§ **Problem requirements**
Whenever a line contains the string "zunächst", copy it out of the entries.

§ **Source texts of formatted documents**
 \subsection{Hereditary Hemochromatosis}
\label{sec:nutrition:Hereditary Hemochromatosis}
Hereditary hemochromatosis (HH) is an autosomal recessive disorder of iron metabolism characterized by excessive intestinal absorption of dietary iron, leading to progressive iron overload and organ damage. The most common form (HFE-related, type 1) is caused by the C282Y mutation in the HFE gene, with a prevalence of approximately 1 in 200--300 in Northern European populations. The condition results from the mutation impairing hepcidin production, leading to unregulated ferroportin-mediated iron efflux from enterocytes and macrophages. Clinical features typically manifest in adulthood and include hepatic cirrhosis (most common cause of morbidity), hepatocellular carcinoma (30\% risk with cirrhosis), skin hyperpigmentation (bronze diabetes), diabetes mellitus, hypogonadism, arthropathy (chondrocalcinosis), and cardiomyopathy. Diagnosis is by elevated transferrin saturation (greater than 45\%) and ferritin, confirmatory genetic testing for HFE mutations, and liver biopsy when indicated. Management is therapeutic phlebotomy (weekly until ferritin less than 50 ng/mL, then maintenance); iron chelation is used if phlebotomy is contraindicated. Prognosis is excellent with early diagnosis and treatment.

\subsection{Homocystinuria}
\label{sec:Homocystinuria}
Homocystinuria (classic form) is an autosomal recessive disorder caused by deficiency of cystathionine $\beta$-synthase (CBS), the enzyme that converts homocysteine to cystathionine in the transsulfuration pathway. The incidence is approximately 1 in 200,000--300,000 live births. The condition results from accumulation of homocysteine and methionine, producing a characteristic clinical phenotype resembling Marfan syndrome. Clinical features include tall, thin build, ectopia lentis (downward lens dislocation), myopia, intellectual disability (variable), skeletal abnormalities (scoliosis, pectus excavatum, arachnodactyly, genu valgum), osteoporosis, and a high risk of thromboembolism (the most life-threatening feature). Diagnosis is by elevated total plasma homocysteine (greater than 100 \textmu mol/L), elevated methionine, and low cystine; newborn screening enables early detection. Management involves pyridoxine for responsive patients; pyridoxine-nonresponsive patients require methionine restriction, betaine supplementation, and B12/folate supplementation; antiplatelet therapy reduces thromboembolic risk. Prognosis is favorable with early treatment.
==
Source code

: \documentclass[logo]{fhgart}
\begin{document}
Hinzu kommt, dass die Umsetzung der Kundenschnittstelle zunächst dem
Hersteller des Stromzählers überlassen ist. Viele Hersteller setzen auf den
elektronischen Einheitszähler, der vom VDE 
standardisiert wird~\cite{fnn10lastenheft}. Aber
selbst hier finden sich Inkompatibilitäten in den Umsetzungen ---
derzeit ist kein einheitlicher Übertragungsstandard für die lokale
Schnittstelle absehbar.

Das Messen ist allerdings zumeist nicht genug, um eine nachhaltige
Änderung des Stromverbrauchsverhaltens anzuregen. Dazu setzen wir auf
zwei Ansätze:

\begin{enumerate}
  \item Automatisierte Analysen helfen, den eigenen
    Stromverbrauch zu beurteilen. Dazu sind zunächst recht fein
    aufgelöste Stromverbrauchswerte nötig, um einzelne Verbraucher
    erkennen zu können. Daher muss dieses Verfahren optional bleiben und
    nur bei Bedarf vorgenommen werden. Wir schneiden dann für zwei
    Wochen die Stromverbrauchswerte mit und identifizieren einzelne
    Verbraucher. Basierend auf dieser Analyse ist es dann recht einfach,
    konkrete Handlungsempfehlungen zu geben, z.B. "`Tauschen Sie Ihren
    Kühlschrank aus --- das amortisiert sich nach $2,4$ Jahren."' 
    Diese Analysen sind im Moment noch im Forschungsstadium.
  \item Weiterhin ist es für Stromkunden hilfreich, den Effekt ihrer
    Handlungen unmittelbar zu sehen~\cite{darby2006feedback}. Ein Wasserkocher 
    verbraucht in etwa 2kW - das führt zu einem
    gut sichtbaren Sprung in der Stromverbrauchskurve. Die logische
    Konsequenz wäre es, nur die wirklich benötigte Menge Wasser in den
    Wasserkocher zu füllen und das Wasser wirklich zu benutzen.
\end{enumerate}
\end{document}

§ **Answer to the exercise**
Hinzu kommt, dass die Umsetzung der Kundenschnittstelle zunächst dem
    Stromverbrauch zu beurteilen. Dazu sind zunächst recht fein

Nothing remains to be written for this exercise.